Most of the stock build has occurred in crude petroleum and the middle distillates used for road diesel and home heating oil, while gasoline stocks have remained relatively normal.
The result has been a marked weakening of diesel prices relative to gasoline since the second quarter of the year which has spread from the United States to Europe.
According to the U.S. Energy Information Administration (EIA), the total volume of crude petroleum and refined products being stored in the United States hit a record 2 billion barrels this month.
The amount of oil in storage has risen by more than 9 percent from 1.8 billion barrels at the same point last year and is now enough to meet more than 21 days of worldwide consumption.
But of the total, 695 million barrels are owned by the federal government and held in long-term storage as part of the Strategic Petroleum Reserve (SPR) and are effectively off the market.

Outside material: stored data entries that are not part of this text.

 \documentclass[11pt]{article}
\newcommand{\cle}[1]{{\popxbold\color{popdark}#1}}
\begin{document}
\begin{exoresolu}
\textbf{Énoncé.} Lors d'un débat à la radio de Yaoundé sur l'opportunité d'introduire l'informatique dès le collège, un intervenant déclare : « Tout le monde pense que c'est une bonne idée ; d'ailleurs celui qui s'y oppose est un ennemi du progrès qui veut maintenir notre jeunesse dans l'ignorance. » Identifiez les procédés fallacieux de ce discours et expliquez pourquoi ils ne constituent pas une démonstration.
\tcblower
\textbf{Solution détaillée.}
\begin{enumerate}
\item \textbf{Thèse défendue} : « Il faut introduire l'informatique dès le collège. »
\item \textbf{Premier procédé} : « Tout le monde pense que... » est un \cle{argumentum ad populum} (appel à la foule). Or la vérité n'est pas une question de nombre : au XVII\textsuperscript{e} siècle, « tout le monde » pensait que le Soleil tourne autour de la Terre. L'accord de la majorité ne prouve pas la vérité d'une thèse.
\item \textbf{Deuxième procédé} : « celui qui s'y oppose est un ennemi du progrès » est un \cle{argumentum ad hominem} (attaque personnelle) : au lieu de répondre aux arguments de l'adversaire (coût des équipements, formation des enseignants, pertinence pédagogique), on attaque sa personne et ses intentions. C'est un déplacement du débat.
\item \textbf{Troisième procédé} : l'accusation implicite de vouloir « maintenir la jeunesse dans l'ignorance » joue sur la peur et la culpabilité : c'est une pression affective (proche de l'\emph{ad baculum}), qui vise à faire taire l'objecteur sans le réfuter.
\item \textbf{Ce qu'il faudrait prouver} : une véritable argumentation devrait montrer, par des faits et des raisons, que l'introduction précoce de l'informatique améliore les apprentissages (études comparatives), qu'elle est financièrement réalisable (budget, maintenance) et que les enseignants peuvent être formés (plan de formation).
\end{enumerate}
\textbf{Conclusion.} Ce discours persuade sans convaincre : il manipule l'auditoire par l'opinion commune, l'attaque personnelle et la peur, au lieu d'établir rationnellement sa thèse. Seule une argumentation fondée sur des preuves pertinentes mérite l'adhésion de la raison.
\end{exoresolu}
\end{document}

That leaves just over 1.3 billion barrels of crude and refined products in commercial storage at refineries and tank farms or in transit by pipeline, barge and railroad tank cars.
Commercial stocks have risen by 165 million barrels, or about 14.5 percent, over the last 12 months, according to the EIA ("Weekly Petroleum Status Report" Oct 21).
The surge has been weighted towards crude, middle distillates and propane, while inventories of gasoline and other refined products are up only modestly.
Commercial crude inventories have risen by 99 million barrels, about 26 percent, compared with the same time last year and account for almost 60 percent of the total increase in stockpiles.
Stocks of processed products are up just 66 million barrels, less than 9 percent, compared with 2014, and account for 40 percent of the total increase.
Among the products, stocks of propane are up 20 million barrels (25 percent) and distillates are up 19.3 million barrels (15 percent).
By contrast, gasoline stocks are only 15 million barrels higher than last year, an increase of less than 8 percent (http://tmsnrt.rs/1jYd4nx).
DIESEL SURPLUS
Stocks of refined products began to show an unusual build up beginning in August 2014 and by the end of 2014 were 60 million barrels higher than at the end of 2013.
Since the start of 2015, refiners have mostly succeeded in matching refinery runs to demand and preventing any further increase in inventories.
The year-on-year surplus in refined stocks has remained at 50-85 million barrels since the start of 2015 and is currently towards the lower end of the range at 66 million barrels.
Propane stocks account for almost a third of the surplus and are the result of booming production from wet gas and condensate-rich shale plays.
The rest of the surplus is mostly middle distillates with a smaller contribution from gasoline and residual fuel oil stocks.
Two-thirds of distillate fuel oil is supplied as diesel fuel used by cars, vans and trucks, with smaller quantities consumed on farms, construction sites and railroads as well as heating fuel for homes and offices.
The build up of distillate stocks reflects much weaker growth in demand for diesel compared with gasoline in 2015.
Gasoline demand is up by 4.1 percent so far in 2015 but diesel consumption has risen by just 1.8, according to the EIA's weekly estimates of refined fuels supplied to the domestic market.
The respective numbers during the seven months between January and July are 2.9 percent for gasoline and 0.1 percent for diesel using the EIA's more accurate monthly data.
Diesel prices have been unusually weak relative to gasoline as the market reacts to a combination of high gasoline demand/low stocks and weak distillate demand/high stocks.
Diesel futures are currently trading at a premium of 17-18 cents per gallon over gasoline when they would normally be at a premium of 32-33 cents per gallon at this time of year.